Store baseline results in repo:
```bash
git add target/criterion/*/base/
git commit -m "Update benchmark baselines"
```

## Optimization Workflow

1. **Identify bottlenecks**: Run benchmarks, check reports
2. **Profile**: Use flamegraph/perf for hotspots
3. **Optimize**: Make targeted improvements
4. **Verify**: Re-run benchmarks
5. **Compare**: Check against baseline
6. **Document**: Update if targets change

## Common Issues

### High Variance
- System load too high
- Thermal throttling
- Background processes
- Insufficient samples

**Solution**: Increase sample size, close applications, check CPU frequency.

### Unexpected Regressions
- Compiler version changes
- Dependency updates
- System configuration
- Measurement noise

**Solution**: Compare multiple runs, check git diff, validate hardware.

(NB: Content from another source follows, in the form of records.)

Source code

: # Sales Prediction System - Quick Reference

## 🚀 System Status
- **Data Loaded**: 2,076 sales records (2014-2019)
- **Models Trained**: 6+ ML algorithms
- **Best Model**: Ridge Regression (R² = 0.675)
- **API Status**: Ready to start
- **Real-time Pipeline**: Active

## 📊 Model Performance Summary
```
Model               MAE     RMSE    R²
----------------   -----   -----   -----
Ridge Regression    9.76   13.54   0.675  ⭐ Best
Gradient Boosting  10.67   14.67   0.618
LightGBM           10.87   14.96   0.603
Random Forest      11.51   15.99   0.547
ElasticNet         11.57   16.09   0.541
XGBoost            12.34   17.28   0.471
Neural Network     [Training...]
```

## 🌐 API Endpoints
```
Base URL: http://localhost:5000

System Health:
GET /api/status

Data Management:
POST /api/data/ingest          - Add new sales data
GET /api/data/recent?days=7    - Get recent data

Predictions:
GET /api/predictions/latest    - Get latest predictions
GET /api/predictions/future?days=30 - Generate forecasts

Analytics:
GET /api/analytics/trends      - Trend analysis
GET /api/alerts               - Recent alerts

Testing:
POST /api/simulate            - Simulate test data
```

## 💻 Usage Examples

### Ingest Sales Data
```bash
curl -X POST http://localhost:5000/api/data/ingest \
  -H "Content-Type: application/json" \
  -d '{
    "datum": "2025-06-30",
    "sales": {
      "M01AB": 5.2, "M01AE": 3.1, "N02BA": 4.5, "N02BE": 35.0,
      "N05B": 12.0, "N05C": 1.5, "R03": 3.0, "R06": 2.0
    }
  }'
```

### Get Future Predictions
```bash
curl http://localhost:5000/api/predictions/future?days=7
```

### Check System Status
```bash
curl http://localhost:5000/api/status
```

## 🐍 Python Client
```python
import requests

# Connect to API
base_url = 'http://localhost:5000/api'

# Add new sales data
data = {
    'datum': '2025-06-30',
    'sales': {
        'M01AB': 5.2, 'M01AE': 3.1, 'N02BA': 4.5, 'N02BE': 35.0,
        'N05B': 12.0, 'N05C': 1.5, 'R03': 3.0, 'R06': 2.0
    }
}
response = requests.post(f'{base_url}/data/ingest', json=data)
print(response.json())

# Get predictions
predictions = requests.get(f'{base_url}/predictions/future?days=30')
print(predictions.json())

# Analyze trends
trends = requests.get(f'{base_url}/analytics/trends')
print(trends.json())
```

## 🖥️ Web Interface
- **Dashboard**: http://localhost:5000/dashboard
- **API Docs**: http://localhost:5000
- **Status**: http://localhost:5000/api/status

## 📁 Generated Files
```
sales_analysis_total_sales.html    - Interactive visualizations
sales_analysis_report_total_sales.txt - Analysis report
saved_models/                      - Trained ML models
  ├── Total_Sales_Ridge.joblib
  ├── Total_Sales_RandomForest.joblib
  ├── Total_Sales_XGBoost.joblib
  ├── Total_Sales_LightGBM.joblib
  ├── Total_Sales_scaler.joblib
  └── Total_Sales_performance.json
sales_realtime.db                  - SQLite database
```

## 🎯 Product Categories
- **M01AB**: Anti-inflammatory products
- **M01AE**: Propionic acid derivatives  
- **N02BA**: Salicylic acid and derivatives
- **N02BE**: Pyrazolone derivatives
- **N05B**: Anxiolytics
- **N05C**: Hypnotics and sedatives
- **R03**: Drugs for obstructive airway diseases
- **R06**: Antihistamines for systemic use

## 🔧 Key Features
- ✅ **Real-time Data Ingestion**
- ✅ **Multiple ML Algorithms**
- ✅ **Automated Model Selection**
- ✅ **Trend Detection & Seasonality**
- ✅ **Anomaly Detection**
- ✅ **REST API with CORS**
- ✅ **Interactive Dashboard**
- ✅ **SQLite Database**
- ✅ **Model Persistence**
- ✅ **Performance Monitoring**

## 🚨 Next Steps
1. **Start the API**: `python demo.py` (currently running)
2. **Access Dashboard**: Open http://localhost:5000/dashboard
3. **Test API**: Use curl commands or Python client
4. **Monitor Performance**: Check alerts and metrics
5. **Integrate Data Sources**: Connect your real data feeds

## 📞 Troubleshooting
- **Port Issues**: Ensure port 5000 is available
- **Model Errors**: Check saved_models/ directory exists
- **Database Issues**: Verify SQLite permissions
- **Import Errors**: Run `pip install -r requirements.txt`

### Memory Benchmarks Inconsistent
- GC timing (if applicable)
- Allocator behavior
- Page faults
- Cache effects

**Solution**: Increase warmup time, use fixed heap size, minimize allocations.

## Future Enhancements

- [ ] Continuous benchmark tracking
- [ ] Performance regression alerts
- [ ] Cross-platform comparison
- [ ] Memory profiling integration
- [ ] Automated optimization suggestions
- [ ] Benchmark result visualization
- [ ] Historical trend analysis

## Resources

- [Criterion.rs Documentation](https://bheisler.github.io/criterion.rs/book/)
- [Rust Performance Book](https://nnethercote.github.io/perf-book/)
- [Linux perf Tutorial](https://perf.wiki.kernel.org/index.php/Tutorial)

---

**Summary**: All 6 crates now have comprehensive benchmarks covering core functionality, edge cases, and integration scenarios. Total ~2,800 lines of benchmark code targeting specific performance goals for each crate.